The problem: Every line containing the string "autres" is to be copied from the records.
=== Begin Enclosure ===
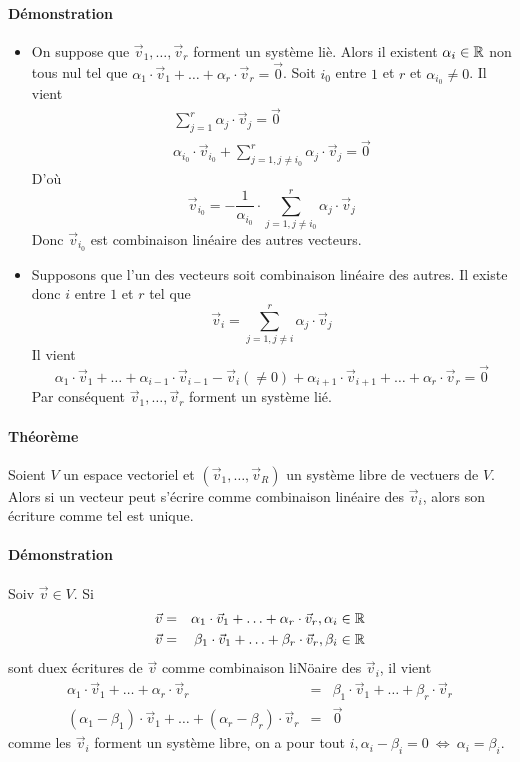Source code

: \paragraph{Démonstration} 
\begin{itemize}
  \item On suppose que $\vec{v}_1, \ldots, \vec{v}_r$ forment un système liè. Alors il existent $\alpha_i \in \mathbb{R}$ non tous nul tel que $\alpha_1 \cdot \vec{v}_1 + \ldots + \alpha_r \cdot \vec{v}_r = \vec{0}$. Soit $i_0$ entre $1$ et $r$ et $\alpha_{i_0} \neq 0$. Il vient
    \begin{eqnarray*}
      \sum_{j=1}^{r} \alpha_j \cdot \vec{v}_j = \vec{0} \\
      \alpha_{i_0} \cdot \vec{v}_{i_0} + \sum_{j=1, j \neq i_0}^{r} \alpha_j \cdot \vec{v}_j = \vec{0}
    \end{eqnarray*}
    D'où
    $$\vec{v}_{i_0} = -\frac{1}{\alpha_{i_0}} \cdot \sum_{j=1, j \neq i_0}^{r} \alpha_j \cdot \vec{v}_j$$
    Donc $\vec{v}_{i_0}$ est combinaison linéaire des autres vecteurs.
  
  \item Supposons que l'un des vecteurs soit combinaison linéaire des autres. Il existe donc $i$ entre $1$ et $r$ tel que 
    $$\vec{v}_i = \sum_{j=1, j \neq i}^{r} \alpha_j \cdot \vec{v}_j$$
    Il vient 
    $$\alpha_1 \cdot \vec{v}_1 + \ldots + \alpha_{i-1} \cdot \vec{v}_{i-1} - \vec{v}_i (\neq 0) + \alpha_{i+1} \cdot \vec{v}_{i+1} + \ldots + \alpha_r \cdot \vec{v}_r = \vec{0}$$
    Par conséquent $\vec{v}_1, \ldots, \vec{v}_r$ forment un système lié.
\end{itemize}

\paragraph*{Théorème} Soient $V$ un espace vectoriel et $(\vec{v}_1, \ldots, \vec{v}_R)$ un système libre de vectuers de $V$. Alors si un vecteur peut s'écrire comme combinaison linéaire des $\vec{v}_i$, alors son écriture comme tel est unique.

\paragraph{Démonstration} Soiv $\vec{v} \in V$. Si 
\begin{eqnarray*}
  \vec{v} &=& \alpha_1 \cdot \vec{v}_1 + \ldots + \alpha_r \cdot \vec{v}_r, \alpha_i \in \mathbb{R} \\
  \vec{v} &=& \beta_1 \cdot \vec{v}_1 + \ldots + \beta_r \cdot \vec{v}_r, \beta_i \in \mathbb{R} 
\end{eqnarray*}
sont duex écritures de $\vec{v}$ comme combinaison liNöaire des $\vec{v}_i$, il vient
\begin{eqnarray*}
  \alpha_1 \cdot \vec{v}_1 + \ldots + \alpha_r \cdot \vec{v}_r &=& \beta_1 \cdot \vec{v}_1 + \ldots + \beta_r \cdot \vec{v}_r \\
  (\alpha_1 - \beta_1) \cdot \vec{v}_1 + \ldots + (\alpha_r - \beta_r) \cdot \vec{v}_r &=& \vec{0}
\end{eqnarray*}
comme les $\vec{v}_i$ forment un système libre, on a pour tout $i, \alpha_i - \beta_i = 0 ~\Leftrightarrow~ \alpha_i = \beta_i$.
=== End Enclosure ===
Completed exercise:
    Donc $\vec{v}_{i_0}$ est combinaison linéaire des autres vecteurs.
  \item Supposons que l'un des vecteurs soit combinaison linéaire des autres. Il existe donc $i$ entre $1$ et $r$ tel que 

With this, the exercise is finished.